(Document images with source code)
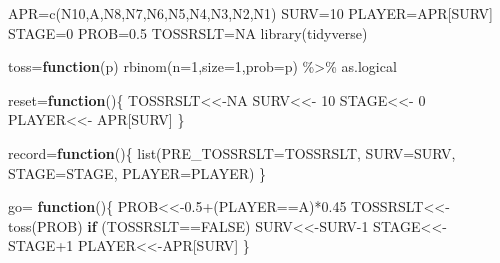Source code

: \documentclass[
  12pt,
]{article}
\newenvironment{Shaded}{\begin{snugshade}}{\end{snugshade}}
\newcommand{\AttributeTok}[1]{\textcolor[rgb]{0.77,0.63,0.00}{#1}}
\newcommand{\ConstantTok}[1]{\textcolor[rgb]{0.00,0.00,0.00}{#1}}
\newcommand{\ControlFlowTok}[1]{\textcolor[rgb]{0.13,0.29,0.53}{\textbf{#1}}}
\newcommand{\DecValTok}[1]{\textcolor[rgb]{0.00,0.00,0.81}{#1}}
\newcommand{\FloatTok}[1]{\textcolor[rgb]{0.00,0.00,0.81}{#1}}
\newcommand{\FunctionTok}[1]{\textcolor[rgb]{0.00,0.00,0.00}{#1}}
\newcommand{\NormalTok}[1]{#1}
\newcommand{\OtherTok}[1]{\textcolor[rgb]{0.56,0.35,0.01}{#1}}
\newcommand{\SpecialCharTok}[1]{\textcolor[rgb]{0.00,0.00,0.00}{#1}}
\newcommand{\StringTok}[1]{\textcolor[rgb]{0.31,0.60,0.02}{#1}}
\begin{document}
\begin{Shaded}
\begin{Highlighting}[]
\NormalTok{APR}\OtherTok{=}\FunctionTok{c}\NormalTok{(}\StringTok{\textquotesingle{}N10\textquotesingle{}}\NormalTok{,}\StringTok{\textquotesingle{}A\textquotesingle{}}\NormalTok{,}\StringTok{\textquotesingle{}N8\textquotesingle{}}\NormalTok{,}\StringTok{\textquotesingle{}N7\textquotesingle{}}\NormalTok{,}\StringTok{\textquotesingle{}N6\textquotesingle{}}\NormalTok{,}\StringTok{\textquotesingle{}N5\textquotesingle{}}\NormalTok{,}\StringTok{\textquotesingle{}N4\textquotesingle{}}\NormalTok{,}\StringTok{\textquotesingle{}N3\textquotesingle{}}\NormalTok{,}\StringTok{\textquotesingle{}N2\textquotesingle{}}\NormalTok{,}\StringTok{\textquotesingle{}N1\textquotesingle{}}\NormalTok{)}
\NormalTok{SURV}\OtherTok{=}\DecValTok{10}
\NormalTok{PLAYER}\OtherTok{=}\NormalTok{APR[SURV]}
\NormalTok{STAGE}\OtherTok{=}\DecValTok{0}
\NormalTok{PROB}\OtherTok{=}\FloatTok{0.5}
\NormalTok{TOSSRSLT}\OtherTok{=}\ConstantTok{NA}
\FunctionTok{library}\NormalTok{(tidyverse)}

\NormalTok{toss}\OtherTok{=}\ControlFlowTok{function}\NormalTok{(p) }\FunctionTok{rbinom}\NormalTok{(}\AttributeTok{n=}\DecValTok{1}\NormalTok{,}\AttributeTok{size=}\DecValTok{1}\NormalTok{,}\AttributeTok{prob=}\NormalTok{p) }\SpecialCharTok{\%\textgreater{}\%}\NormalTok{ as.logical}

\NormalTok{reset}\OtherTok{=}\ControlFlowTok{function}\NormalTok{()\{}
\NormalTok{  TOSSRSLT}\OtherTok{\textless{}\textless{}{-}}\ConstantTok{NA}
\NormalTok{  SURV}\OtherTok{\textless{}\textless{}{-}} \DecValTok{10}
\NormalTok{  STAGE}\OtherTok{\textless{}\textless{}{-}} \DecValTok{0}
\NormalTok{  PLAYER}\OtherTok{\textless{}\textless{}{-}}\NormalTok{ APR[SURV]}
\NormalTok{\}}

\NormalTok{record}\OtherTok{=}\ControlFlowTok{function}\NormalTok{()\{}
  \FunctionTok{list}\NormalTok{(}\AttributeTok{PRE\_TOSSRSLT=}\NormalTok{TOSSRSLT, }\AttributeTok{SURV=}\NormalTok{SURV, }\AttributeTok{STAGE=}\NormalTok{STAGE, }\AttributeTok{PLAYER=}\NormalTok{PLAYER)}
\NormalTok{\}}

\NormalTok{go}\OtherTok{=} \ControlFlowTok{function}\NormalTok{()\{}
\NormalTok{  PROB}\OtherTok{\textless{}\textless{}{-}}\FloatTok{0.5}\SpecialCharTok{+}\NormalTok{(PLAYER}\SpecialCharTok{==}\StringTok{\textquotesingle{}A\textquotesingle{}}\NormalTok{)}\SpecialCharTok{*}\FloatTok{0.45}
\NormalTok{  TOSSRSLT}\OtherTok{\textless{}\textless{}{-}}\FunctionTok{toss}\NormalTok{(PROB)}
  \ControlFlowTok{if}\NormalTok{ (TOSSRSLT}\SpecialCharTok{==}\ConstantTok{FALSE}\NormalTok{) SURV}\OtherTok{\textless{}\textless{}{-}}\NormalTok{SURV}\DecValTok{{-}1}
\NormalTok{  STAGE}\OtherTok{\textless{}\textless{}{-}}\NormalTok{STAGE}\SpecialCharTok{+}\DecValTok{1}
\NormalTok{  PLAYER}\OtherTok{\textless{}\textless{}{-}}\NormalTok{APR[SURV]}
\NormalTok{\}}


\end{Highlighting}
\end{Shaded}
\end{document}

What to work on: What is needed is an exact output of the records above, with every picture left out.

Exercise solution:
Source code

: \documentclass[
  12pt,
]{article}
\newenvironment{Shaded}{\begin{snugshade}}{\end{snugshade}}
\newcommand{\AttributeTok}[1]{\textcolor[rgb]{0.77,0.63,0.00}{#1}}
\newcommand{\ConstantTok}[1]{\textcolor[rgb]{0.00,0.00,0.00}{#1}}
\newcommand{\ControlFlowTok}[1]{\textcolor[rgb]{0.13,0.29,0.53}{\textbf{#1}}}
\newcommand{\DecValTok}[1]{\textcolor[rgb]{0.00,0.00,0.81}{#1}}
\newcommand{\FloatTok}[1]{\textcolor[rgb]{0.00,0.00,0.81}{#1}}
\newcommand{\FunctionTok}[1]{\textcolor[rgb]{0.00,0.00,0.00}{#1}}
\newcommand{\NormalTok}[1]{#1}
\newcommand{\OtherTok}[1]{\textcolor[rgb]{0.56,0.35,0.01}{#1}}
\newcommand{\SpecialCharTok}[1]{\textcolor[rgb]{0.00,0.00,0.00}{#1}}
\newcommand{\StringTok}[1]{\textcolor[rgb]{0.31,0.60,0.02}{#1}}
\begin{document}
\begin{Shaded}
\begin{Highlighting}[]
\NormalTok{APR}\OtherTok{=}\FunctionTok{c}\NormalTok{(}\StringTok{\textquotesingle{}N10\textquotesingle{}}\NormalTok{,}\StringTok{\textquotesingle{}A\textquotesingle{}}\NormalTok{,}\StringTok{\textquotesingle{}N8\textquotesingle{}}\NormalTok{,}\StringTok{\textquotesingle{}N7\textquotesingle{}}\NormalTok{,}\StringTok{\textquotesingle{}N6\textquotesingle{}}\NormalTok{,}\StringTok{\textquotesingle{}N5\textquotesingle{}}\NormalTok{,}\StringTok{\textquotesingle{}N4\textquotesingle{}}\NormalTok{,}\StringTok{\textquotesingle{}N3\textquotesingle{}}\NormalTok{,}\StringTok{\textquotesingle{}N2\textquotesingle{}}\NormalTok{,}\StringTok{\textquotesingle{}N1\textquotesingle{}}\NormalTok{)}
\NormalTok{SURV}\OtherTok{=}\DecValTok{10}
\NormalTok{PLAYER}\OtherTok{=}\NormalTok{APR[SURV]}
\NormalTok{STAGE}\OtherTok{=}\DecValTok{0}
\NormalTok{PROB}\OtherTok{=}\FloatTok{0.5}
\NormalTok{TOSSRSLT}\OtherTok{=}\ConstantTok{NA}
\FunctionTok{library}\NormalTok{(tidyverse)}

\NormalTok{toss}\OtherTok{=}\ControlFlowTok{function}\NormalTok{(p) }\FunctionTok{rbinom}\NormalTok{(}\AttributeTok{n=}\DecValTok{1}\NormalTok{,}\AttributeTok{size=}\DecValTok{1}\NormalTok{,}\AttributeTok{prob=}\NormalTok{p) }\SpecialCharTok{\%\textgreater{}\%}\NormalTok{ as.logical}

\NormalTok{reset}\OtherTok{=}\ControlFlowTok{function}\NormalTok{()\{}
\NormalTok{  TOSSRSLT}\OtherTok{\textless{}\textless{}{-}}\ConstantTok{NA}
\NormalTok{  SURV}\OtherTok{\textless{}\textless{}{-}} \DecValTok{10}
\NormalTok{  STAGE}\OtherTok{\textless{}\textless{}{-}} \DecValTok{0}
\NormalTok{  PLAYER}\OtherTok{\textless{}\textless{}{-}}\NormalTok{ APR[SURV]}
\NormalTok{\}}

\NormalTok{record}\OtherTok{=}\ControlFlowTok{function}\NormalTok{()\{}
  \FunctionTok{list}\NormalTok{(}\AttributeTok{PRE\_TOSSRSLT=}\NormalTok{TOSSRSLT, }\AttributeTok{SURV=}\NormalTok{SURV, }\AttributeTok{STAGE=}\NormalTok{STAGE, }\AttributeTok{PLAYER=}\NormalTok{PLAYER)}
\NormalTok{\}}

\NormalTok{go}\OtherTok{=} \ControlFlowTok{function}\NormalTok{()\{}
\NormalTok{  PROB}\OtherTok{\textless{}\textless{}{-}}\FloatTok{0.5}\SpecialCharTok{+}\NormalTok{(PLAYER}\SpecialCharTok{==}\StringTok{\textquotesingle{}A\textquotesingle{}}\NormalTok{)}\SpecialCharTok{*}\FloatTok{0.45}
\NormalTok{  TOSSRSLT}\OtherTok{\textless{}\textless{}{-}}\FunctionTok{toss}\NormalTok{(PROB)}
  \ControlFlowTok{if}\NormalTok{ (TOSSRSLT}\SpecialCharTok{==}\ConstantTok{FALSE}\NormalTok{) SURV}\OtherTok{\textless{}\textless{}{-}}\NormalTok{SURV}\DecValTok{{-}1}
\NormalTok{  STAGE}\OtherTok{\textless{}\textless{}{-}}\NormalTok{STAGE}\SpecialCharTok{+}\DecValTok{1}
\NormalTok{  PLAYER}\OtherTok{\textless{}\textless{}{-}}\NormalTok{APR[SURV]}
\NormalTok{\}}


\end{Highlighting}
\end{Shaded}
\end{document}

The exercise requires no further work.